Image Captioning is the process of generating a textual description of an image. It uses both Natural Language Processing and CNN to generate the captions.
The entire code is in the jupyter notebook, so that should hopefully make it easier to understand.
Dependencies
1.Keras 2.3.1
2.Tensorflow-gpu 2.2.0
3.tqdm
4.numpy
5.pandas
6.matplotlib
7.pickle
8.PIL
9.glob
Imp: This code is implemented using Tensorflow-gpu.
You must have an Nvidia GPU and corresponding Drivers.
I have used The Flickr8k dataset(size 1 GB). MS-COCO and Flickr30K are other datasets that you can use.

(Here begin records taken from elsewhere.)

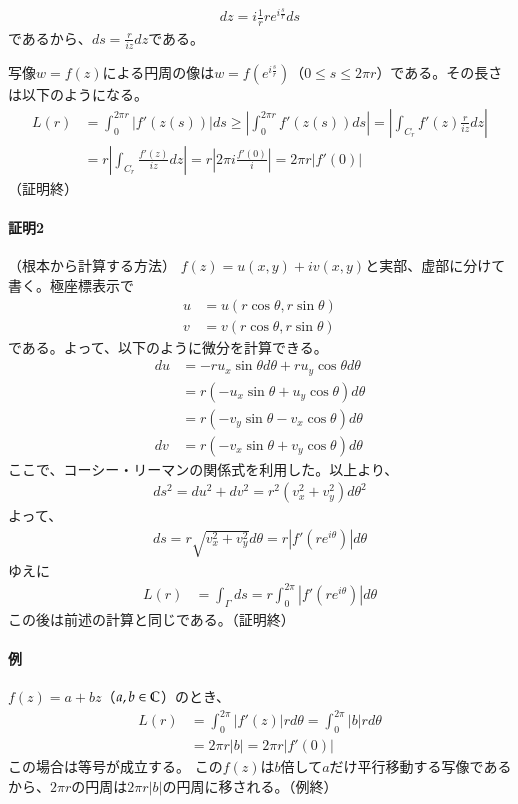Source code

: \begin{align*}
    dz
    =i\frac{1}{r}re^{i\frac{s}{r}}ds
\end{align*}
であるから、$ds=\frac{r}{iz}dz$である。

写像$w=f(z)$による円周の像は$w=f(e^{i\frac{s}{r}})$（$0\le s\le2\pi r$）である。その長さは以下のようになる。
\begin{align*}
    L(r)&=\int_{0}^{2\pi r}|f'(z(s))|ds
    \ge \left|\int_{0}^{2\pi r}f'(z(s))ds\right|
    =\left|\int_{C_r}f'(z)\frac{r}{iz}dz\right|\\
    &=r\left|\int_{C_r}\frac{f'(z)}{iz}dz\right|
    =r\left|2\pi i \frac{f'(0)}{i}\right|
    =2\pi r|f'(0)|
\end{align*}
（証明終）
\paragraph{証明2}（根本から計算する方法）
$f(z)=u(x,y)+iv(x,y)$と実部、虚部に分けて書く。極座標表示で
\begin{align*}
    u&=u(r\cos\theta,r\sin\theta)\\
    v&=v(r\cos\theta,r\sin\theta)
\end{align*}
である。よって、以下のように微分を計算できる。
\begin{align*}
    du&=-ru_x\sin\theta d\theta+ru_y\cos\theta d\theta\\
    &=r(-u_x\sin\theta+u_y\cos\theta)d\theta\\
    &=r(-v_y\sin\theta-v_x\cos\theta)d\theta\\
    dv&=r(-v_x\sin\theta+v_y\cos\theta)d\theta
\end{align*}
ここで、コーシー・リーマンの関係式を利用した。以上より、
\begin{align*}
    ds^2=du^2+dv^2=r^2(v_x^2+v_y^2)d\theta^2
\end{align*}
よって、
\begin{align*}
    ds=r\sqrt{v_x^2+v_y^2}d\theta=r|f'(re^{i\theta})|d\theta
\end{align*}
ゆえに
\begin{align*}
    L(r)&=\int_{\Gamma}ds=r\int_{0}^{2\pi}|f'(re^{i\theta})|d\theta
\end{align*}
この後は前述の計算と同じである。（証明終）
\paragraph{例}
$f(z)=a+bz$（$a,b\in\mathbb{C}$）のとき、
\begin{align*}
    L(r)&=\int_{0}^{2\pi}|f'(z)|rd\theta=\int_{0}^{2\pi}|b|rd\theta\\
    &=2\pi r|b|=2\pi r|f'(0)|
\end{align*}
この場合は等号が成立する。
この$f(z)$は$b$倍して$a$だけ平行移動する写像であるから、$2\pi r$の円周は$2\pi r|b|$の円周に移される。（例終）


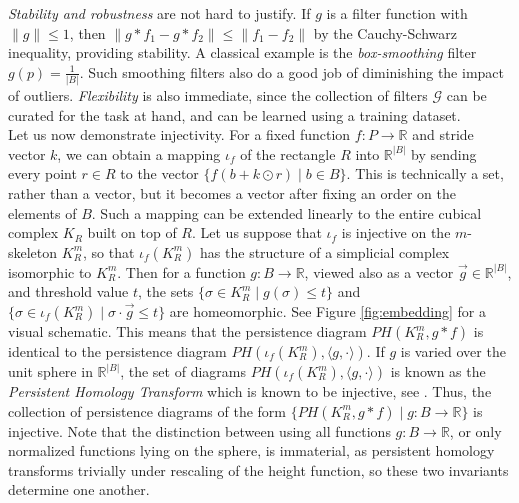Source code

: \documentclass[12pt]{amsart}
\numberwithin{figure}{section}
\begin{document}
\emph{Stability and robustness} are not hard to justify. If $g$ is a filter function with $\|g\| \leq 1$, then $\|g \ast f_1 - g \ast f_2 \| \leq \|f_1 - f_2\|$ by the Cauchy-Schwarz inequality, providing stability. A classical example is the \emph{box-smoothing} filter $g(p) = \frac{1}{|B|}$. Such smoothing filters also do a good job of diminishing the impact of outliers. \emph{Flexibility} is also immediate, since the collection of filters $\mathcal{G}$ can be curated for the task at hand, and can be learned using a training dataset.\\

Let us now demonstrate injectivity. For a fixed function $f:P \to \mathbb{R}$ and stride vector $k$, we can obtain a mapping $\iota_{f}$ of the rectangle $R$ into $\mathbb{R}^{|B|}$ by sending every point $r \in R$ to the vector $\{f(b + k \odot r) \mid b \in B\}$. This is technically a set, rather than a vector, but it becomes a vector after fixing an order on the elements of $B$. Such a mapping can be extended linearly to the entire cubical complex $K_{R}$ built on top of $R$. Let us suppose that $\iota_{f}$ is injective on the $m$-skeleton $K_{R}^m$, so that $\iota_{f}(K_{R}^m)$ has the structure of a simplicial complex isomorphic to $K_{R}^m$. Then for a function $g: B \to \mathbb{R}$, viewed also as a vector $\vec{g} \in \mathbb{R}^{|B|}$, and threshold value $t$, the sets $\{\sigma \in K_{R}^{m} \mid g(\sigma) \leq t\}$ and $\{\sigma \in \iota_{f}(K_{R}^m) \mid \sigma \cdot \vec{g} \leq t \}$ are homeomorphic. See Figure \ref{fig:embedding} for a visual schematic. This means that the persistence diagram $PH(K_{R}^m,g \ast f)$ is identical to the persistence diagram $PH(\iota_{f}(K_{R}^m),\langle g, \cdot \rangle)$. If $g$ is varied over the unit sphere in $\mathbb{R}^{|B|}$, the set of diagrams $PH(\iota_{f}(K_{R}^m),\langle g, \cdot \rangle)$ is known as the \emph{Persistent Homology Transform} which is known to be injective, see \cite{turner2014persistent,ghrist2018persistent,curry2018many}. Thus, the collection of persistence diagrams of the form $\{PH(K_{R}^m, g \ast f) \mid g : B \to \mathbb{R}\}$ is injective. Note that the distinction between using all functions $g: B \to \mathbb{R}$, or only normalized functions lying on the sphere, is immaterial, as persistent homology transforms trivially under rescaling of the height function, so these two invariants determine one another.\\ 
\end{document}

Flickr8K has training images-6000
validation images-1000
testing images-1000
Each image has 5 captions describing it.
In Image Captioning, a CNN is used to extract the features from an image which is then along with the captions is fed into an RNN. To extract the features, we use a model trained on Imagenet. I tried out VGG-16, Resnet-50, and InceptionV3. Vgg16 has almost 134 million parameters and its top-5 error on Imagenet is 7.3%. InceptionV3 has 21 million parameters and its top-5 error on Imagenet is 3.46%. Human top-5 error on Imagenet is 5.1%.
For creating the model, the captions have to be put in an embedding. Setting the embedding size to 300. The image below is the model that I used. .
After training the model for 50 epochs with batch size of 512,
the accuracy achieved was 75% and the loss was lowered to 0.911.
Finally, here are some results that I got. The code for the results is in the jupyter notebook and you can generate your own by writing some code at the end.
1. True caption: Three child soccer players go for the ball .
2. True caption: A dog wading in the water with a ball in his mouth .
3. True caption: A large white bird flies over water .
4. True caption: small dog running in the grass with a toy in its mouth .
5.True caption: The girls is jumping into the air on the beach .